Jimmy Carter said:
“Muslim Brotherhood is not anything to be afraid of.”
“I know members of the Muslim Brotherhood because when I go to Egypt I try to meet with all the political people, and they have played a small role…
The Anti-Defamation League (ADL):
The Muslim Brotherhood was founded in 1928 by Hassan al-Banna, an Egyptian seeking to overthrow Egypt’s monarchy, expel western influences and establish an Islamic theocracy. Since its founding, the Muslim Brotherhood, a Sunni Islamic movement, has pursued these goals through political activity, ideological influence and acts of violence. The group became known for its extensive terrorist operations, including the failed assassination attempt of Egyptian leader Gamal Abdul Nasser. Its activities led to violent crackdowns by the governments of Egypt and Syria; it is banned in those countries.
Robert Mueller, FBI Director:
Elements of the Muslim Brotherhood, the Islamist group whose ideology has inspired terrorists such as Osama bin Laden, are in the United States and have supported terrorism here and overseas.
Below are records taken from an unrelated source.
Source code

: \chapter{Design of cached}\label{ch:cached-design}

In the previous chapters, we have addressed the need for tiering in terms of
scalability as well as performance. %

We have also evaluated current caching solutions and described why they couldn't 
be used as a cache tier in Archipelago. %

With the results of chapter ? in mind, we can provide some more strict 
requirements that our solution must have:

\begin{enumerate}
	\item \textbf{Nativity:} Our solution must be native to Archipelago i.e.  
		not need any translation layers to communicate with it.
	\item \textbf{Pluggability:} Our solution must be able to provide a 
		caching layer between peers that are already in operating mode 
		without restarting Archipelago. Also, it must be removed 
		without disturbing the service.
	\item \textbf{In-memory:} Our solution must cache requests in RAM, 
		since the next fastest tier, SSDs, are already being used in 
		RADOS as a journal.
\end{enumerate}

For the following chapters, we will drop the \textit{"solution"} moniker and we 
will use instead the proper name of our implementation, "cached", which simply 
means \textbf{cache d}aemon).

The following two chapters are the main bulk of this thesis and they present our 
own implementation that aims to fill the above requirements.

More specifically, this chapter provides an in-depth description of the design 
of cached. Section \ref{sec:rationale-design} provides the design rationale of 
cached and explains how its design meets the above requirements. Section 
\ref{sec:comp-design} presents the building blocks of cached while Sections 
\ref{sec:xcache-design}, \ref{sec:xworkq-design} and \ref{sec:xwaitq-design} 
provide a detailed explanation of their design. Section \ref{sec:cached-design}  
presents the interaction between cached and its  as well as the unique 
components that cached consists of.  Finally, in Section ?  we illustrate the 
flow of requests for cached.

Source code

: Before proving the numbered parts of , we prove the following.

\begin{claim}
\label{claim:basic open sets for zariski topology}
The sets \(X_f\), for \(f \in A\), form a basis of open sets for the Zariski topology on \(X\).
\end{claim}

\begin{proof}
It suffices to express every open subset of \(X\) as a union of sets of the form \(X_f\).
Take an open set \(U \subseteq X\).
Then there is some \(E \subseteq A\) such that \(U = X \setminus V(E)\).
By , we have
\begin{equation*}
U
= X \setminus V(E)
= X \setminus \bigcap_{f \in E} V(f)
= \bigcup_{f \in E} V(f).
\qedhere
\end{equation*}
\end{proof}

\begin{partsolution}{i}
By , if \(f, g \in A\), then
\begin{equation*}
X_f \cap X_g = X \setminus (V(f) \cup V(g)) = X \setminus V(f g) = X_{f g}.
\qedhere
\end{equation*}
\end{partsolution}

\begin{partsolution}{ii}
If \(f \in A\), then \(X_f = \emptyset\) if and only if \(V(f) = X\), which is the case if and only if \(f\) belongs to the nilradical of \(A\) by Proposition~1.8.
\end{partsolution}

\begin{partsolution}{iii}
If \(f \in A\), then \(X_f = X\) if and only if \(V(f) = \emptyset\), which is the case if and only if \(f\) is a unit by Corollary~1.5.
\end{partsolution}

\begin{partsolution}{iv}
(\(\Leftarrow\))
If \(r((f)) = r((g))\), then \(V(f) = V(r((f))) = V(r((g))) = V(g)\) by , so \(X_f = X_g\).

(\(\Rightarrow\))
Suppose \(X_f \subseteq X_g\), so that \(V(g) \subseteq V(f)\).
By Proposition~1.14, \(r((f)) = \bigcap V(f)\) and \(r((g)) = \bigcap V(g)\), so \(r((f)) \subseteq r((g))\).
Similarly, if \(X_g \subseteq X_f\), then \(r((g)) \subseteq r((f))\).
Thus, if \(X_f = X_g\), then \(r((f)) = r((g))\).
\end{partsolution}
Yehudit Barsky is director of AJC’s Division on Middle East and International Terrorism:
Clearly, the current political climate in Egypt has given the Brotherhood a new lease on political life. Its recent statements nevertheless indicate that it has not changed its extremist political agenda, which remains a cause for deep concern among Egyptians and observers of the situation throughout the world.
Andrew C. McCarthy:
Banna was a practical revolutionary. On the one hand, he instructed his votaries to prepare for violence. They had to understand that, in the end — when the time was right, when the Brotherhood was finally strong enough that violent attacks would more likely achieve Ikhwan (Jihad) objectives than provoke crippling blowback — violence would surely be necessary to complete the revolution (meaning, to institute sharia, Islam’s legal-political framework). Meanwhile, on the other hand, he taught that the Brothers should take whatever they could get from the regime, the political system, the legal system, and the culture. He shrewdly realized that, if the Brothers did not overplay their hand, if they duped the media, the intelligentsia, and the public into seeing them as fighters for social justice, these institutions would be apt to make substantial concessions. Appeasement, he knew, is often a society’s first response to a threat it does not wish to believe is existential.